--- Data for processing Enclosed Below ---

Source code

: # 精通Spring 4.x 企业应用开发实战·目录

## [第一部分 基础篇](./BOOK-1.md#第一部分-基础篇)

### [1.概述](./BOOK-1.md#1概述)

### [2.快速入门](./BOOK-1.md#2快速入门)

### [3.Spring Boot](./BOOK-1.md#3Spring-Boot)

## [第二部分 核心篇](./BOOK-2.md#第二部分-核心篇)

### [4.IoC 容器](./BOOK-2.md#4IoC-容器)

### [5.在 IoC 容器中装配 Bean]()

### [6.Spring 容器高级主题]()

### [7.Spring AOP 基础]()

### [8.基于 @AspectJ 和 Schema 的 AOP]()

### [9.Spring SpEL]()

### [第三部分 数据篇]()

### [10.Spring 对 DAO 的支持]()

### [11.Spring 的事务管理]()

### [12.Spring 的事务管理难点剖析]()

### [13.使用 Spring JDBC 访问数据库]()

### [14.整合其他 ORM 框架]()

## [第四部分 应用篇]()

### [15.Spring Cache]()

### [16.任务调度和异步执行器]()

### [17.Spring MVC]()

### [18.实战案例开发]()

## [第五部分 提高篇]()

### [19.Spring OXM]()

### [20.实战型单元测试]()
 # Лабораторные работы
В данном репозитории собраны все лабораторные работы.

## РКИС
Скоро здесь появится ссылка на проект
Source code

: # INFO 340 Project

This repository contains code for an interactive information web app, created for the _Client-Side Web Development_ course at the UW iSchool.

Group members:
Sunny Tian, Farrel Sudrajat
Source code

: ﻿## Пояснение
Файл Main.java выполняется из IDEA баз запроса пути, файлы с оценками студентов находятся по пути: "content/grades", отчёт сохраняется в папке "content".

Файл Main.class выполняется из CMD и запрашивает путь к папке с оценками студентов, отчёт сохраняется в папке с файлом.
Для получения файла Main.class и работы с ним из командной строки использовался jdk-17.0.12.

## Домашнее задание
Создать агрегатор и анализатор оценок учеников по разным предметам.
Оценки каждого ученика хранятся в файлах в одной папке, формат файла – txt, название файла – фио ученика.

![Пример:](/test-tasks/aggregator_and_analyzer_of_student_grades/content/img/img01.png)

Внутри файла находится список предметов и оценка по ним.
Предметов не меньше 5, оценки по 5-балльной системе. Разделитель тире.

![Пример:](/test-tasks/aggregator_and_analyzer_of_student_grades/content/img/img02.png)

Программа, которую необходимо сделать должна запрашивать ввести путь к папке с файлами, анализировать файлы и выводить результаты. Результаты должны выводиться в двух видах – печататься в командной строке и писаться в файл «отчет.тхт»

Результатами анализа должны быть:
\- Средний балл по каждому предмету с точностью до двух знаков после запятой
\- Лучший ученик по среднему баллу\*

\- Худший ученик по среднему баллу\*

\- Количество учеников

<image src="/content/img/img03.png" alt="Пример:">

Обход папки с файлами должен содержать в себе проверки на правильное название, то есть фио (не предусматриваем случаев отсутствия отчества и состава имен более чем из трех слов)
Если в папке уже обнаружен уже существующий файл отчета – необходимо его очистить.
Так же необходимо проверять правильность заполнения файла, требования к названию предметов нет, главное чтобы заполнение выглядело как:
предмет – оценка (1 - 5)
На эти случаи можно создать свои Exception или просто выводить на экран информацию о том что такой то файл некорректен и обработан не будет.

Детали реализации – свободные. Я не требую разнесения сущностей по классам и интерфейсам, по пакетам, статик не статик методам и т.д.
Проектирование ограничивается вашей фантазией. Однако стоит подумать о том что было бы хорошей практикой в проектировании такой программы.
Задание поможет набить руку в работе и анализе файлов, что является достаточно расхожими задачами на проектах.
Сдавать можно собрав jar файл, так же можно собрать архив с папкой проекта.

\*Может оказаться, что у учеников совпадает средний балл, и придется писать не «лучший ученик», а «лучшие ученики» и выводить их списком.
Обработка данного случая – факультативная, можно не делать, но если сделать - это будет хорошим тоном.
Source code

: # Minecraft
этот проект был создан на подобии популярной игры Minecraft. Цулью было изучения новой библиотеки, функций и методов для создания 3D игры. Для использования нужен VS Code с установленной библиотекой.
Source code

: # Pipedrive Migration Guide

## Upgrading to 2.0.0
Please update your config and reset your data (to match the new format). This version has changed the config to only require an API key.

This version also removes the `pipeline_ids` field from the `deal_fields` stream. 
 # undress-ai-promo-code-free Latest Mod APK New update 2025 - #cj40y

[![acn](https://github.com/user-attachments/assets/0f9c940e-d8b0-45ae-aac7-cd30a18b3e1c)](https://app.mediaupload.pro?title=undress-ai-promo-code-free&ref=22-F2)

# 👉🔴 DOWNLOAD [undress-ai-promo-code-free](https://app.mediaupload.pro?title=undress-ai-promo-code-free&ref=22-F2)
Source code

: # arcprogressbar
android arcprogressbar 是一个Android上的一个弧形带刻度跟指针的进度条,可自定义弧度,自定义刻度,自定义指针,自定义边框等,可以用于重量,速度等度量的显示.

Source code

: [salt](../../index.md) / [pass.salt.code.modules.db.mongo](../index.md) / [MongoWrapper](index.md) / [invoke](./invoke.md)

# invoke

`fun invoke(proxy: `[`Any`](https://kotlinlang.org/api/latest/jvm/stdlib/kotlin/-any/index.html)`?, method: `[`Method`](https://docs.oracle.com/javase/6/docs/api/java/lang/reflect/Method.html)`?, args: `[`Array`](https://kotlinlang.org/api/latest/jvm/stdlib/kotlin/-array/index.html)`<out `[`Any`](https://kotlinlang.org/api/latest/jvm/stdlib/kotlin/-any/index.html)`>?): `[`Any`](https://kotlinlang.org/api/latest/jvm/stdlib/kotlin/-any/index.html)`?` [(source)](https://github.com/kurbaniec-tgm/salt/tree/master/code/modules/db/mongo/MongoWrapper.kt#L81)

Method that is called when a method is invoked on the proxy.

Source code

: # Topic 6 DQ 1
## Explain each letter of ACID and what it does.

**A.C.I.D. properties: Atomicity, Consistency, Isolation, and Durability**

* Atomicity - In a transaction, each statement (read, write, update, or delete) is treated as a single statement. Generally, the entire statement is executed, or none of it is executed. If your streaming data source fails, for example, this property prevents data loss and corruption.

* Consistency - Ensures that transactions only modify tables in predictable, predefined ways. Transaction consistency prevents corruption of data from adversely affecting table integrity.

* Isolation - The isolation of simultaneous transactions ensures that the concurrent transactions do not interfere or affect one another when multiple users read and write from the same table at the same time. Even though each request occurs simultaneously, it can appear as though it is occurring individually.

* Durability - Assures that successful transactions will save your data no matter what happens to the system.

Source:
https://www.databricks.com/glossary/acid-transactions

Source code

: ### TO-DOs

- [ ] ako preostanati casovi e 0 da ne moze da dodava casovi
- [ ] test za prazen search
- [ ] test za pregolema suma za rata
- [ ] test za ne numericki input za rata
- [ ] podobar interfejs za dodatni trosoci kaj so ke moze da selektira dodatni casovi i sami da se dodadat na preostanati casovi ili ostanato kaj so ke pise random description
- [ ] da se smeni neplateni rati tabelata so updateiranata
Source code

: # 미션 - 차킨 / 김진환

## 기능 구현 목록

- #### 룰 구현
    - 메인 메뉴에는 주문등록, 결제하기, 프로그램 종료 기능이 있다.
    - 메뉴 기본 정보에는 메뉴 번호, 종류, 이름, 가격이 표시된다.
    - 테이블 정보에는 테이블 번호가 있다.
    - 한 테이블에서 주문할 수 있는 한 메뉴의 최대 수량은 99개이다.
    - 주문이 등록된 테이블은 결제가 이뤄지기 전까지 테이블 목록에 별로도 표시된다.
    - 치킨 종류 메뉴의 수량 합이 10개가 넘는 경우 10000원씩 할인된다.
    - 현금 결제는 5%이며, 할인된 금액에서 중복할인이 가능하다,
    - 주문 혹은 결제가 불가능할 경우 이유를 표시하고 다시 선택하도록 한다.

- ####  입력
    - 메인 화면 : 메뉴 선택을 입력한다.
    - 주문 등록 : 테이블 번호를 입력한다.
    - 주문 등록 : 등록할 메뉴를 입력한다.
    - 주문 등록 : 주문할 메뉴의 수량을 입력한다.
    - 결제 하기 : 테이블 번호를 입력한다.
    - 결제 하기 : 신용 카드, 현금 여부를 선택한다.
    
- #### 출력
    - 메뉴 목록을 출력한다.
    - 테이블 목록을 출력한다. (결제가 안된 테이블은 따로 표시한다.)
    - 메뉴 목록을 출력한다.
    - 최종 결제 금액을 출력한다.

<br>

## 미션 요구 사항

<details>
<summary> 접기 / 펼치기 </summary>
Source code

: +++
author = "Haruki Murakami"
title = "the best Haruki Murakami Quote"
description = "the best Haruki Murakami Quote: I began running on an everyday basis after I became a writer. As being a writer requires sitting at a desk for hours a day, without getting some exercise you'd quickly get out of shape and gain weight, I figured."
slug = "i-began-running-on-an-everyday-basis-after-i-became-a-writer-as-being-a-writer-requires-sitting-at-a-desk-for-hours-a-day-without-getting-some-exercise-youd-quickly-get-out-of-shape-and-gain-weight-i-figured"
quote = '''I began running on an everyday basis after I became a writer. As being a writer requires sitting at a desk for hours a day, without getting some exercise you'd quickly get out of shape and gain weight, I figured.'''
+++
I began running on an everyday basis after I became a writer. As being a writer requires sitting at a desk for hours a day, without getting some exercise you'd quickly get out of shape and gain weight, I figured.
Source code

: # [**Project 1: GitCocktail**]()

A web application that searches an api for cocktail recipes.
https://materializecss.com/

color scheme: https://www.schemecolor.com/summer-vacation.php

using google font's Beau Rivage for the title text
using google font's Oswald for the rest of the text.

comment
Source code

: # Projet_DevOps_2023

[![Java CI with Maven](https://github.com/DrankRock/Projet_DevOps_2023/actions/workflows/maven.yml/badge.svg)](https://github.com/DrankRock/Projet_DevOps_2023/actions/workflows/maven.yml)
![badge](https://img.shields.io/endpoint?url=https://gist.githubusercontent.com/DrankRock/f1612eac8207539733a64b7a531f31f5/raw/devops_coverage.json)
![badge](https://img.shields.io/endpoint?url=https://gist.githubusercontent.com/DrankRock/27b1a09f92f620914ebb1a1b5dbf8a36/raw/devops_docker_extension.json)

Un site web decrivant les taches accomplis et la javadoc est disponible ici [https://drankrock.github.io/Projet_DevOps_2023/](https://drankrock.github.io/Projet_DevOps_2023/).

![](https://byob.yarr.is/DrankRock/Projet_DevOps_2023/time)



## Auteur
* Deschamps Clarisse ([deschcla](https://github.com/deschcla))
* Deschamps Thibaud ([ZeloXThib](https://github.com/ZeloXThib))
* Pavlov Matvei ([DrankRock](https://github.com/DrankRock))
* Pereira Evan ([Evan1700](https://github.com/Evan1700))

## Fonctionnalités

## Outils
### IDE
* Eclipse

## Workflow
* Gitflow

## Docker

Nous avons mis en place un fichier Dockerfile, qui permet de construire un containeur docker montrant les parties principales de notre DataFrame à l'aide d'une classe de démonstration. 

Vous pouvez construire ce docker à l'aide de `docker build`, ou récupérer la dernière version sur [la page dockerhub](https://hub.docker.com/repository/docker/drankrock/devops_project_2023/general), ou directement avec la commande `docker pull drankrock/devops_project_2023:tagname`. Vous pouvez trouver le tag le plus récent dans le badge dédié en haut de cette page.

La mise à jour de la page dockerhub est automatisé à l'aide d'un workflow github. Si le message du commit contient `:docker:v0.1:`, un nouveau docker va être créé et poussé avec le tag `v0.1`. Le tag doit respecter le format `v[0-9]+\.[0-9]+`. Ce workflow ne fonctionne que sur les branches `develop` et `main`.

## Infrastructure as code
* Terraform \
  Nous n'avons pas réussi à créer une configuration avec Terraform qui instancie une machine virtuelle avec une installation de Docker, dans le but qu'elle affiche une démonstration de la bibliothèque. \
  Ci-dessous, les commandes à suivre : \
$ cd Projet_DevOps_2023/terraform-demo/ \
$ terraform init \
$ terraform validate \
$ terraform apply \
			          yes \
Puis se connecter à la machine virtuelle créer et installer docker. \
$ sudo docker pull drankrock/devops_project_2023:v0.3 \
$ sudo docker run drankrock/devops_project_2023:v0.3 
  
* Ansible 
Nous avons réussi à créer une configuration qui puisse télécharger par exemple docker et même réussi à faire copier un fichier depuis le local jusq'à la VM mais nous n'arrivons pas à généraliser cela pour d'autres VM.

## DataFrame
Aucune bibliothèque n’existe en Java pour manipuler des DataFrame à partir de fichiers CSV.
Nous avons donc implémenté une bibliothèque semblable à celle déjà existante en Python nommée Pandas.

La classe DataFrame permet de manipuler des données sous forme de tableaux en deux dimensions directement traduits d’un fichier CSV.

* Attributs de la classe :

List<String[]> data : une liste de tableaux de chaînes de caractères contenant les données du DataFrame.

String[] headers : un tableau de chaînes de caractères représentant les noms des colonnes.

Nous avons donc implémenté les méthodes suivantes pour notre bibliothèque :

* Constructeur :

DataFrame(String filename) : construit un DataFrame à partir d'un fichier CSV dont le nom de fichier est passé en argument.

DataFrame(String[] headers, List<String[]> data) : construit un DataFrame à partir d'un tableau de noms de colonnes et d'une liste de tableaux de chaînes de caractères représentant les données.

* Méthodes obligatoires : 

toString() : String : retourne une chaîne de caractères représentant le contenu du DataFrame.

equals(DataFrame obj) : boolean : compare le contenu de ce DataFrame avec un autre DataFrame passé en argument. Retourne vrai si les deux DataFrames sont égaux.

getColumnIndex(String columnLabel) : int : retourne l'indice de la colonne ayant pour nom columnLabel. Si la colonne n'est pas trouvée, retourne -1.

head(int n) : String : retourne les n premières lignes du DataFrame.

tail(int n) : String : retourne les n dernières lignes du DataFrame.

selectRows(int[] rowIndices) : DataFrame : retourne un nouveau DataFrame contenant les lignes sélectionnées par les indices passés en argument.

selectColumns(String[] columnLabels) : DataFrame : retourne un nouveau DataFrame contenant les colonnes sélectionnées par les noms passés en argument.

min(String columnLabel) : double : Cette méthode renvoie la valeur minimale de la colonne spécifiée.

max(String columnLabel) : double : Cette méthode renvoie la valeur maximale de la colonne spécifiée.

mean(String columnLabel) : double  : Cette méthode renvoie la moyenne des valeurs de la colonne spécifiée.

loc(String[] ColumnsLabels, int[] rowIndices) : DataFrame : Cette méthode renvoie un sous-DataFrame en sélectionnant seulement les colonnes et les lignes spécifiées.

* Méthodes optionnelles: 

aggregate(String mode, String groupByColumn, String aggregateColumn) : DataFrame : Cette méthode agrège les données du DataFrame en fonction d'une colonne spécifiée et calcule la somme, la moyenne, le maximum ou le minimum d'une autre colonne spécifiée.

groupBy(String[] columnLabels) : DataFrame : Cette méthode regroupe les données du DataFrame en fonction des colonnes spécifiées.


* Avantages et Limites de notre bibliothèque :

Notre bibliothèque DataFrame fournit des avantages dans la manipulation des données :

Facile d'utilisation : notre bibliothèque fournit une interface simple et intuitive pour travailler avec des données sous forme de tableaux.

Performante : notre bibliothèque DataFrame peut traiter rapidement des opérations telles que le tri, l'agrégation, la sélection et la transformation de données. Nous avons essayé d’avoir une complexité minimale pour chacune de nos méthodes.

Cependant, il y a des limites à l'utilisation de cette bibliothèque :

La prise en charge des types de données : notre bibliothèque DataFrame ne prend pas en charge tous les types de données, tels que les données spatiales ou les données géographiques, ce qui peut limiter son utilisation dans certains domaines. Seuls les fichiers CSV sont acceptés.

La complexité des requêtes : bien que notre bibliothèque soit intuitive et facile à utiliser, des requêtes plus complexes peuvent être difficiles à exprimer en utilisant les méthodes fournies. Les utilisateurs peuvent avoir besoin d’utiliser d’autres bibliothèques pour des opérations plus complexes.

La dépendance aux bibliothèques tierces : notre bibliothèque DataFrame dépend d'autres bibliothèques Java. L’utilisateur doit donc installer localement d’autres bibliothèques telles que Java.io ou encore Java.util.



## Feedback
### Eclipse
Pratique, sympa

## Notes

--- End of Enclosed Data for processing ---

| Exercise aim |
Starting at the line that contains "## [第一部分 基础篇](./BOOK-1.md#第一部分-基础篇)" and stopping after the line that contains "### [12.Spring 的事务管理难点剖析]()", write out every line exactly as it appears above, and no other line.

| Result of this task |
## [第一部分 基础篇](./BOOK-1.md#第一部分-基础篇)

### [1.概述](./BOOK-1.md#1概述)

### [2.快速入门](./BOOK-1.md#2快速入门)

### [3.Spring Boot](./BOOK-1.md#3Spring-Boot)

## [第二部分 核心篇](./BOOK-2.md#第二部分-核心篇)

### [4.IoC 容器](./BOOK-2.md#4IoC-容器)

### [5.在 IoC 容器中装配 Bean]()

### [6.Spring 容器高级主题]()

### [7.Spring AOP 基础]()

### [8.基于 @AspectJ 和 Schema 的 AOP]()

### [9.Spring SpEL]()

### [第三部分 数据篇]()

### [10.Spring 对 DAO 的支持]()

### [11.Spring 的事务管理]()

### [12.Spring 的事务管理难点剖析]()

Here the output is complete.